■ AIM OF THE EXERCISE: Apart from the pictures, every line below is to be set down exactly.

Extracted records
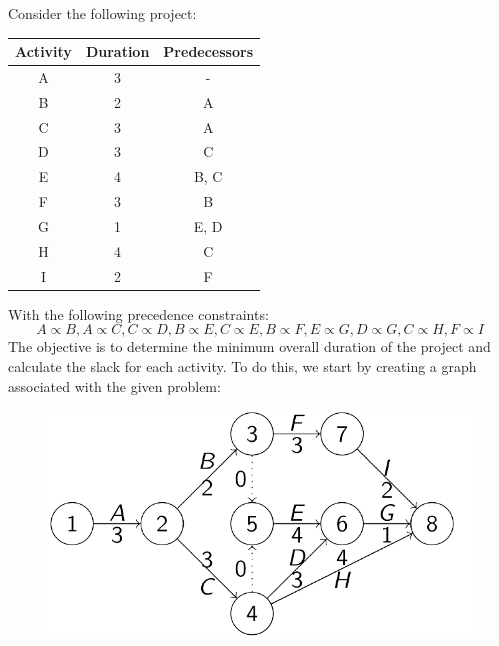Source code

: \documentclass[12pt, a4paper]{report}
\begin{document}
    \begin{example}
        Consider the following project:
        \begin{table}[H]
            \centering
            \begin{tabular}{ccc}
            \hline
            \textbf{Activity} & \textbf{Duration} & \textbf{Predecessors} \\ \hline
            A                 & 3                 & -                     \\
            B                 & 2                 & A                     \\
            C                 & 3                 & A                     \\
            D                 & 3                 & C                     \\
            E                 & 4                 & B, C                  \\
            F                 & 3                 & B                     \\
            G                 & 1                 & E, D                  \\
            H                 & 4                 & C                     \\
            I                 & 2                 & F                     \\ \hline
            \end{tabular}
        \end{table}
        With the following precedence constraints:
        \[A \varpropto B,A \varpropto C,C \varpropto D,B \varpropto E, C \varpropto E,B \varpropto F,E \varpropto G,D \varpropto G,C \varpropto H,F \varpropto I\]
        The objective is to determine the minimum overall duration of the project and calculate the slack for each activity. 
        To do this, we start by creating a graph associated with the given problem:
        \begin{figure}[H]
            \centering
            \includegraphics[width=0.5\linewidth]{images/eproject.png}
        \end{figure}

\end{example}
\end{document}
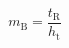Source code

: \begin{equation}
\label{eq24}
m_{\mathrm{B}}\mathrm{=}\frac{t_{\mathrm{R}}}{h_{\mathrm{t}}}
\end{equation}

■ ANSWER TO THIS TASK:
Source code

: \documentclass[12pt, a4paper]{report}
\begin{document}
    \begin{example}
        Consider the following project:
        \begin{table}[H]
            \centering
            \begin{tabular}{ccc}
            \hline
            \textbf{Activity} & \textbf{Duration} & \textbf{Predecessors} \\ \hline
            A                 & 3                 & -                     \\
            B                 & 2                 & A                     \\
            C                 & 3                 & A                     \\
            D                 & 3                 & C                     \\
            E                 & 4                 & B, C                  \\
            F                 & 3                 & B                     \\
            G                 & 1                 & E, D                  \\
            H                 & 4                 & C                     \\
            I                 & 2                 & F                     \\ \hline
            \end{tabular}
        \end{table}
        With the following precedence constraints:
        \[A \varpropto B,A \varpropto C,C \varpropto D,B \varpropto E, C \varpropto E,B \varpropto F,E \varpropto G,D \varpropto G,C \varpropto H,F \varpropto I\]
        The objective is to determine the minimum overall duration of the project and calculate the slack for each activity. 
        To do this, we start by creating a graph associated with the given problem:
        \begin{figure}[H]
            \centering
            \includegraphics[width=0.5\linewidth]{images/eproject.png}
        \end{figure}

\end{example}
\end{document}
Source code

: \begin{equation}
\label{eq24}
m_{\mathrm{B}}\mathrm{=}\frac{t_{\mathrm{R}}}{h_{\mathrm{t}}}
\end{equation}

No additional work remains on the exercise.